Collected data
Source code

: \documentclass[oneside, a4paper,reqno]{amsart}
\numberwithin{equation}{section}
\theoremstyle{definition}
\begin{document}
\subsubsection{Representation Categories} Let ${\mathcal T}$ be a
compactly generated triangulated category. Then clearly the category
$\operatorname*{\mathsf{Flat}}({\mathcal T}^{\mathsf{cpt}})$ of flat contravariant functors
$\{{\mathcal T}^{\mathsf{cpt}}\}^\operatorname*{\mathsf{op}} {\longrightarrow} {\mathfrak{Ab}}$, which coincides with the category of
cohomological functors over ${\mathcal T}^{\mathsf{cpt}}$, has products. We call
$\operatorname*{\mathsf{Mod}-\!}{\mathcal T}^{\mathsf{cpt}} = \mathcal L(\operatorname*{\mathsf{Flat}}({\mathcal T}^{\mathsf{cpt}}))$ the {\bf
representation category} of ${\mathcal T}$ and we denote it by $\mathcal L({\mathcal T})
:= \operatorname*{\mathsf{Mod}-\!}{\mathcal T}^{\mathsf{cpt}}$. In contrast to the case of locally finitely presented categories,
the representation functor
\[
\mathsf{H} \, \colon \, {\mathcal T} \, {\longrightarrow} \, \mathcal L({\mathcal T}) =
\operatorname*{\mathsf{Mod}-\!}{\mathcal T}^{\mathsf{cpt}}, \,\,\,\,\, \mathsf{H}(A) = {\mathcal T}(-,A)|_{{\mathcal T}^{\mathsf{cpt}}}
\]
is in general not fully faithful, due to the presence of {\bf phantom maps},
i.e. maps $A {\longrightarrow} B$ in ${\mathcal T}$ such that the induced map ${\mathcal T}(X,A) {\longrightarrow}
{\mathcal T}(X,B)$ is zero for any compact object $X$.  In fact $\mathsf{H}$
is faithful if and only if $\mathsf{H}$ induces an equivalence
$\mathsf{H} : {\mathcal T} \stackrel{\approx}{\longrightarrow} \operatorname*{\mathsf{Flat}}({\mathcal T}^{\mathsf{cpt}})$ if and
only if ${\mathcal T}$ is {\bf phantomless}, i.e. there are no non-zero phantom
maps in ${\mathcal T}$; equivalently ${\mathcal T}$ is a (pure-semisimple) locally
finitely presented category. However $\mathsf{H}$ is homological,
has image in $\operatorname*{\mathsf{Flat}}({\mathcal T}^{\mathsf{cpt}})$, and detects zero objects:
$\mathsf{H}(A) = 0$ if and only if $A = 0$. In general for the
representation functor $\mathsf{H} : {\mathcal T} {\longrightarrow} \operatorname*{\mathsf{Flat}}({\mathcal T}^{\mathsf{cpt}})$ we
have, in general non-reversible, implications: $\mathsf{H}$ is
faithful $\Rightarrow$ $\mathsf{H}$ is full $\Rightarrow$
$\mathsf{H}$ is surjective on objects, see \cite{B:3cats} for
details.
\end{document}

## Task item
Every entry needs to be copied exactly as it was written.

## Your response
Source code

: \documentclass[oneside, a4paper,reqno]{amsart}
\numberwithin{equation}{section}
\theoremstyle{definition}
\begin{document}
\subsubsection{Representation Categories} Let ${\mathcal T}$ be a
compactly generated triangulated category. Then clearly the category
$\operatorname*{\mathsf{Flat}}({\mathcal T}^{\mathsf{cpt}})$ of flat contravariant functors
$\{{\mathcal T}^{\mathsf{cpt}}\}^\operatorname*{\mathsf{op}} {\longrightarrow} {\mathfrak{Ab}}$, which coincides with the category of
cohomological functors over ${\mathcal T}^{\mathsf{cpt}}$, has products. We call
$\operatorname*{\mathsf{Mod}-\!}{\mathcal T}^{\mathsf{cpt}} = \mathcal L(\operatorname*{\mathsf{Flat}}({\mathcal T}^{\mathsf{cpt}}))$ the {\bf
representation category} of ${\mathcal T}$ and we denote it by $\mathcal L({\mathcal T})
:= \operatorname*{\mathsf{Mod}-\!}{\mathcal T}^{\mathsf{cpt}}$. In contrast to the case of locally finitely presented categories,
the representation functor
\[
\mathsf{H} \, \colon \, {\mathcal T} \, {\longrightarrow} \, \mathcal L({\mathcal T}) =
\operatorname*{\mathsf{Mod}-\!}{\mathcal T}^{\mathsf{cpt}}, \,\,\,\,\, \mathsf{H}(A) = {\mathcal T}(-,A)|_{{\mathcal T}^{\mathsf{cpt}}}
\]
is in general not fully faithful, due to the presence of {\bf phantom maps},
i.e. maps $A {\longrightarrow} B$ in ${\mathcal T}$ such that the induced map ${\mathcal T}(X,A) {\longrightarrow}
{\mathcal T}(X,B)$ is zero for any compact object $X$.  In fact $\mathsf{H}$
is faithful if and only if $\mathsf{H}$ induces an equivalence
$\mathsf{H} : {\mathcal T} \stackrel{\approx}{\longrightarrow} \operatorname*{\mathsf{Flat}}({\mathcal T}^{\mathsf{cpt}})$ if and
only if ${\mathcal T}$ is {\bf phantomless}, i.e. there are no non-zero phantom
maps in ${\mathcal T}$; equivalently ${\mathcal T}$ is a (pure-semisimple) locally
finitely presented category. However $\mathsf{H}$ is homological,
has image in $\operatorname*{\mathsf{Flat}}({\mathcal T}^{\mathsf{cpt}})$, and detects zero objects:
$\mathsf{H}(A) = 0$ if and only if $A = 0$. In general for the
representation functor $\mathsf{H} : {\mathcal T} {\longrightarrow} \operatorname*{\mathsf{Flat}}({\mathcal T}^{\mathsf{cpt}})$ we
have, in general non-reversible, implications: $\mathsf{H}$ is
faithful $\Rightarrow$ $\mathsf{H}$ is full $\Rightarrow$
$\mathsf{H}$ is surjective on objects, see \cite{B:3cats} for
details.
\end{document}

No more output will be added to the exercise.